Your goal: The printed result should hold only the lines from the opening of the data through the line bearing "Questo è il", exactly as given and without pictures.

Start of Input

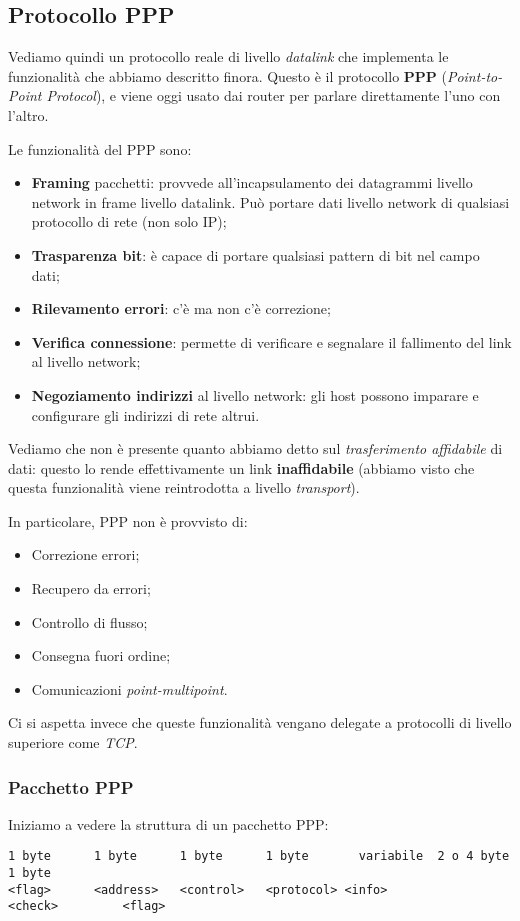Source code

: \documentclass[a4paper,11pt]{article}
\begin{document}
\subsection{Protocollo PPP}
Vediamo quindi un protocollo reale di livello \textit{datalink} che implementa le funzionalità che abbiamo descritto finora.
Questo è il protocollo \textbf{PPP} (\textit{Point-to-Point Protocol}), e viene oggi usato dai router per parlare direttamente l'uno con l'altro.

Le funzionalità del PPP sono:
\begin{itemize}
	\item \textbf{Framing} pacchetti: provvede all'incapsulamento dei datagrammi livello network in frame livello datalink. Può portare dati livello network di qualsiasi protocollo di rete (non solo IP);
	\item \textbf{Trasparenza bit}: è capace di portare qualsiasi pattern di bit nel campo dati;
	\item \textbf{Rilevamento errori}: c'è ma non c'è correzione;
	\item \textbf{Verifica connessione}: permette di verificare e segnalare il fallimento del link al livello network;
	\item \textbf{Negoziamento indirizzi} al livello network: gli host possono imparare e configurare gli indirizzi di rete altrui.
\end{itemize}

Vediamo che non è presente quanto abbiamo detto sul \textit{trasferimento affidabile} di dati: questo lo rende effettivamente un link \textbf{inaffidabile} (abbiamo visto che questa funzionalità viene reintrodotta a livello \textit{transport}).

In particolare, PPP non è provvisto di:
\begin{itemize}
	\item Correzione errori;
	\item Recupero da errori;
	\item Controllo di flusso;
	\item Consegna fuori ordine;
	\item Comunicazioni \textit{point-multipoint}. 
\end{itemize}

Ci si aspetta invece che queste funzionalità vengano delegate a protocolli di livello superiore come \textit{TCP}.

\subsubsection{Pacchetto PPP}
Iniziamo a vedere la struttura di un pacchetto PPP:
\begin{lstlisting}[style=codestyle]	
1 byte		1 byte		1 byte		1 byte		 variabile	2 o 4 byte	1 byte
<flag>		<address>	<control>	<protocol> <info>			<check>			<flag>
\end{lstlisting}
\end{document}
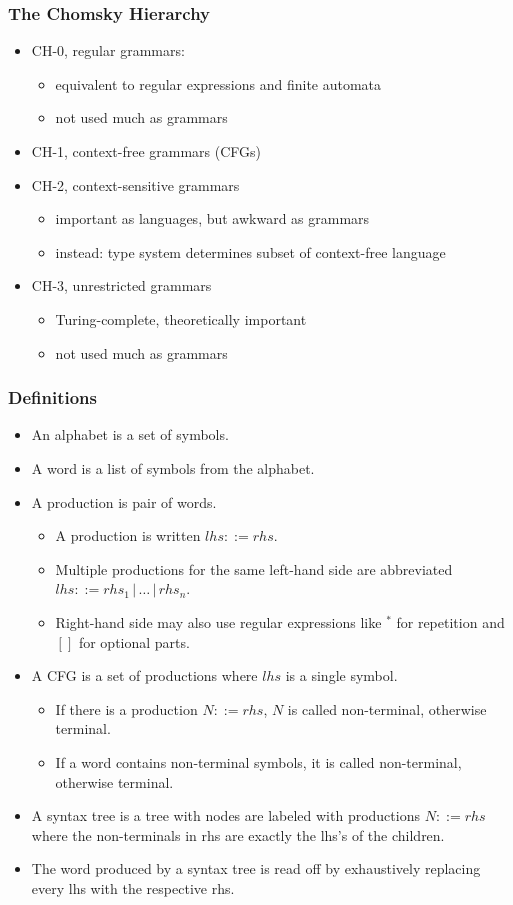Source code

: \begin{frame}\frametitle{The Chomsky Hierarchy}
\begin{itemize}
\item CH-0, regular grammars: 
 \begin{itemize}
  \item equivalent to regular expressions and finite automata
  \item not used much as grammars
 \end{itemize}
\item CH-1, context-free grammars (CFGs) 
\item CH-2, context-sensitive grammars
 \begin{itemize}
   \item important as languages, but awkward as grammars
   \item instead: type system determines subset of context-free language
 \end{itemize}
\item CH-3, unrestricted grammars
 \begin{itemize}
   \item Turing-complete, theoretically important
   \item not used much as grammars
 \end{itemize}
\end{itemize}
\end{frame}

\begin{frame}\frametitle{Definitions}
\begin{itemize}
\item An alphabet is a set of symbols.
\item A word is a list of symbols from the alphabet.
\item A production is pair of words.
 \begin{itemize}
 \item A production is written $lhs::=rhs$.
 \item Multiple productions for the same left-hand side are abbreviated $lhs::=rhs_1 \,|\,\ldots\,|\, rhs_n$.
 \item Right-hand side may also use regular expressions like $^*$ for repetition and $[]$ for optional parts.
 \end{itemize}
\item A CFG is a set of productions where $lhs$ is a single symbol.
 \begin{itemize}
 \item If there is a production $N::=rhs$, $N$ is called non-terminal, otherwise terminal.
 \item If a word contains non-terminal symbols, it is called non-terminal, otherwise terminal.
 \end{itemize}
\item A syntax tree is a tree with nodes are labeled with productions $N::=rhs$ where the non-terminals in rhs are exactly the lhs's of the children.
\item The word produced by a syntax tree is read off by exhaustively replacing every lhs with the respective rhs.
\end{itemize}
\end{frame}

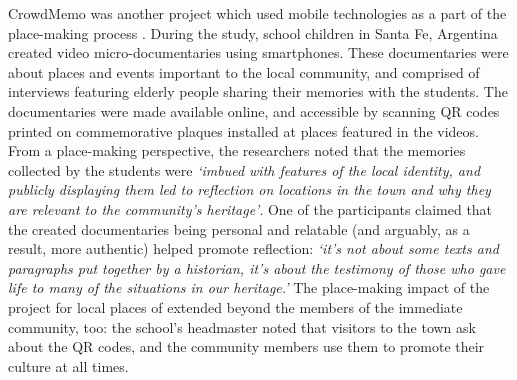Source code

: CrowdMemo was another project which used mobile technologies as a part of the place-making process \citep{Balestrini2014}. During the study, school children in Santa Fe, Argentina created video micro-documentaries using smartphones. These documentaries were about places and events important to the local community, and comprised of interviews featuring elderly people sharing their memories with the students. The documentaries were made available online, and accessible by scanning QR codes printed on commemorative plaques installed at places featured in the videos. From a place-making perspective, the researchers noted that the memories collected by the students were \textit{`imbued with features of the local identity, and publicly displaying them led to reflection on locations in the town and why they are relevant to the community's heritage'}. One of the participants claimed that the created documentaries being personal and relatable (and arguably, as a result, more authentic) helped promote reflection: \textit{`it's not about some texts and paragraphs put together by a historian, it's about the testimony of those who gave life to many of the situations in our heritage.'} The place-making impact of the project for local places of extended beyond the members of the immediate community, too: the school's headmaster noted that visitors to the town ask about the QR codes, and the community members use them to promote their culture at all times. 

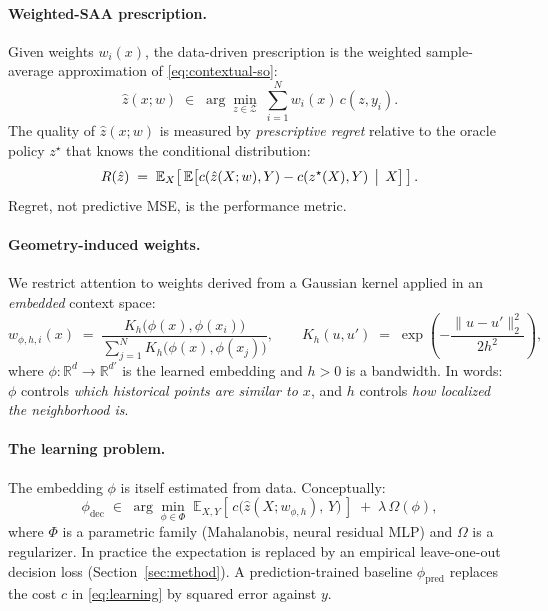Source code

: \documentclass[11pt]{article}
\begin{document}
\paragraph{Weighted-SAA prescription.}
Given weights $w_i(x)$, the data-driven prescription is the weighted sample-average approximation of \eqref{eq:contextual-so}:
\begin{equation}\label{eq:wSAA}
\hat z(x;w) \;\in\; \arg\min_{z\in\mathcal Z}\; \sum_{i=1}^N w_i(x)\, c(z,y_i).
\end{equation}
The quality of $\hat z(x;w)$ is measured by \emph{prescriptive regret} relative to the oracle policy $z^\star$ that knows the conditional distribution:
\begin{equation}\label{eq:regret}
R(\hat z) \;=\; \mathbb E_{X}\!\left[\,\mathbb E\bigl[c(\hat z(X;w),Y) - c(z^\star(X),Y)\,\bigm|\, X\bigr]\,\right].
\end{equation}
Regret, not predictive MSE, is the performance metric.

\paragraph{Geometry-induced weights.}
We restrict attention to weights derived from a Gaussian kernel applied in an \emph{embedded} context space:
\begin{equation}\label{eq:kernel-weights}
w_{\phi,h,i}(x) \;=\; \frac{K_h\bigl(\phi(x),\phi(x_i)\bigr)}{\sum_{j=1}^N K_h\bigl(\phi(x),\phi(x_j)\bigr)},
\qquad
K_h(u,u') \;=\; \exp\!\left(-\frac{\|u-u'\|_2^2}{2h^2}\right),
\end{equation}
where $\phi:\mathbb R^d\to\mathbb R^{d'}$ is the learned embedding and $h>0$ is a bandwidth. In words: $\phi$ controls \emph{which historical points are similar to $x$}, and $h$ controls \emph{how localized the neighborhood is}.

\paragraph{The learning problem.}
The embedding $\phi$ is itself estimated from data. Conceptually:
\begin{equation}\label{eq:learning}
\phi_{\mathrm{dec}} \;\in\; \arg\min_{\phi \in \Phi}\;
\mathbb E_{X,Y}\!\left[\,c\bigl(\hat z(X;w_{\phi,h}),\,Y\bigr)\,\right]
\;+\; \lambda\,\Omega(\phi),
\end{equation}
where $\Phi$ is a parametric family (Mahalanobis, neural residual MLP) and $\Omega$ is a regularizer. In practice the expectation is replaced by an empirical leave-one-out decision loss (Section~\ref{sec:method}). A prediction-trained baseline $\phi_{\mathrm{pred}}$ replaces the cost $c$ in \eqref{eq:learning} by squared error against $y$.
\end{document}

End of Input

Solution:
Source code

: \documentclass[a4paper,11pt]{article}
\begin{document}
\subsection{Protocollo PPP}
Vediamo quindi un protocollo reale di livello \textit{datalink} che implementa le funzionalità che abbiamo descritto finora.
Questo è il protocollo \textbf{PPP} (\textit{Point-to-Point Protocol}), e viene oggi usato dai router per parlare direttamente l'uno con l'altro.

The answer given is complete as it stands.